Attualmente producono più di 90.000 bottiglie che vengono sottoposte ad un grande controllo qualitativo; inoltre i tre soci hanno stilato un decalogo da rispettare rigorosamente per mantenere alta la qualità dei loro Spumanti Metodo Classico e consiste in:

  1. Elaborazione in proprio di tutti i vini.

  2. Proprietà della maggior parte dei vigneti al fine di garantire costanza nello stile.

  3. Impiego esclusivo di uve dell’agro San Severo.

  4. Bombino Bianco o Montepulciano (almeno 60%) in tutte le Cuvée.

  5. Impiego del solo mosto fiore per la preparazione dei vini base.

  6. Fermentazione sempre a temperatura controllata sotto i 20° C.

  7. Tirage entro il mese di marzo dell’anno successivo alla vendemmia.

  8. Prolungata permanenza sui lieviti.

  9. Dosage contenuto.

  10. Utilizzo esclusivo di tappi in sughero birondellati di qualità extra.

Terminata la visita in cantina, abbiamo avuto il piacere di visitare anche l’antico palazzo che risale agli inizi dell’Ottocento, situato sopra la Cantina di affinamento.
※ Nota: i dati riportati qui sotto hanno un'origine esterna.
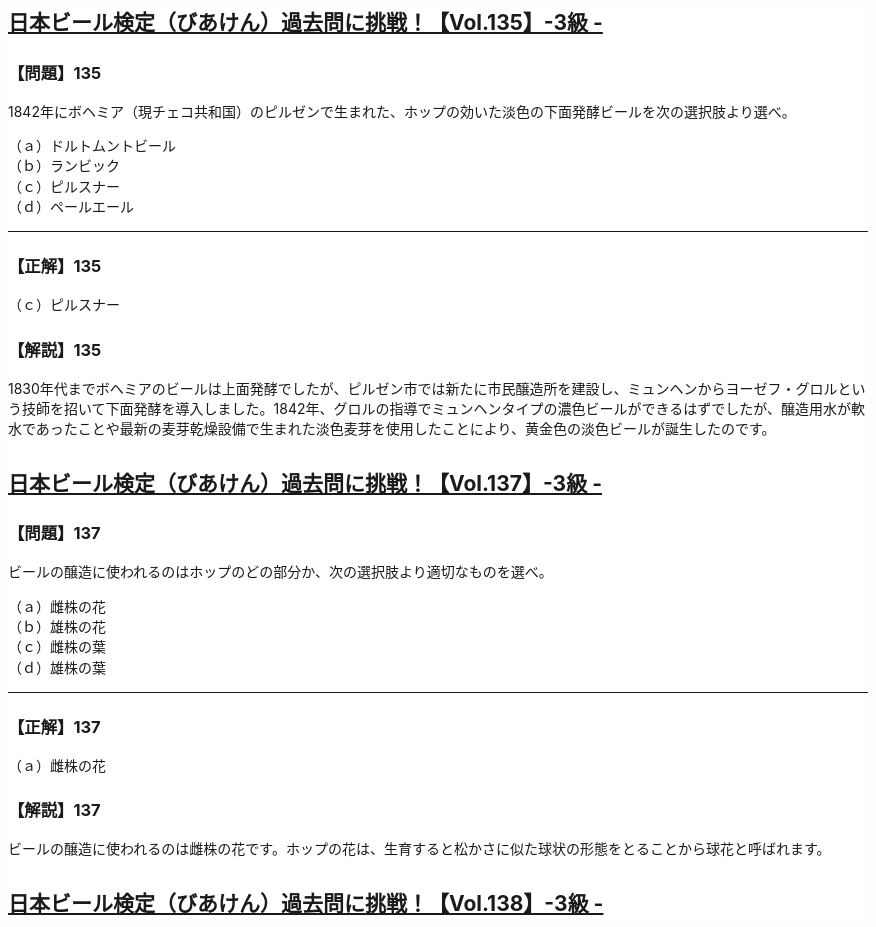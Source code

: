 


## [日本ビール検定（びあけん）過去問に挑戦！【Vol.135】-3級 -](https://beerpalette.jp/articles/8yqfy)

### 【問題】135

1842年にボヘミア（現チェコ共和国）のピルゼンで生まれた、ホップの効いた淡色の下面発酵ビールを次の選択肢より選べ。  
  
（ａ）ドルトムントビール  
（ｂ）ランビック  
（ｃ）ピルスナー  
（ｄ）ペールエール

----

### 【正解】135

（ｃ）ピルスナー

### 【解説】135

1830年代までボヘミアのビールは上面発酵でしたが、ピルゼン市では新たに市民醸造所を建設し、ミュンヘンからヨーゼフ・グロルという技師を招いて下面発酵を導入しました。1842年、グロルの指導でミュンヘンタイプの濃色ビールができるはずでしたが、醸造用水が軟水であったことや最新の麦芽乾燥設備で生まれた淡色麦芽を使用したことにより、黄金色の淡色ビールが誕生したのです。




## [日本ビール検定（びあけん）過去問に挑戦！【Vol.137】-3級 -](https://beerpalette.jp/articles/iVb9z)

### 【問題】137

ビールの醸造に使われるのはホップのどの部分か、次の選択肢より適切なものを選べ。  
  
（ａ）雌株の花  
（ｂ）雄株の花  
（ｃ）雌株の葉  
（ｄ）雄株の葉

----

### 【正解】137

（ａ）雌株の花

### 【解説】137

ビールの醸造に使われるのは雌株の花です。ホップの花は、生育すると松かさに似た球状の形態をとることから球花と呼ばれます。




## [日本ビール検定（びあけん）過去問に挑戦！【Vol.138】-3級 -](https://beerpalette.jp/articles/vEHaD)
Nel 2007 venne ristrutturato completamente, lasciando però ben visibili i magnifici affreschi che impreziosiscono le volte e i componenti di arredo ottocenteschi. Ma l’antichità si è sposata bene con la modernità, infatti nel piano superiore c’è anche una bella e grande cucina utilizzata da cuochi professionali per deliziare i palati degli ospiti, in occasione di conferenze, congressi o incontri aziendali.

Per l’occasione ci è stato servito lo spumante metodo classico Pas Dosé. Un vino formato da due tipi di uve, per il 50% da bombino bianco e per l’altro 50% da pinot nero; esso matura per circa 30 mesi sui lieviti e naturalmente essendo un dosaggio zero, non contiene nessuna aggiunta di liqueur d’expedition dunque, secondo il mio parere, non avendo nessun residuo zuccherino esprime al massimo tutto il suo valore. Appena versato nel calice ho notato la sua spuma bianchissima e voluminosa, il perlage fine, persistente e continuo, un colore giallo paglierino brillante; al naso emana sentori che variano dagli agrumi alla frutta fresca avvicinandosi di più all’odore della pesca gialla e fiori bianchi. Il vino nel bicchiere evolve sempre più facendo riconoscere sentori di leggera tostatura che si avvicina alla panificazione; in bocca è cremoso, buona la persistenza e il finale è leggermente ammandorlato. Uno spumante di grande spessore.

E’ stata una gran bella esperienza che consiglio vivamente a tutti gli appassionati degli spumanti di qualità!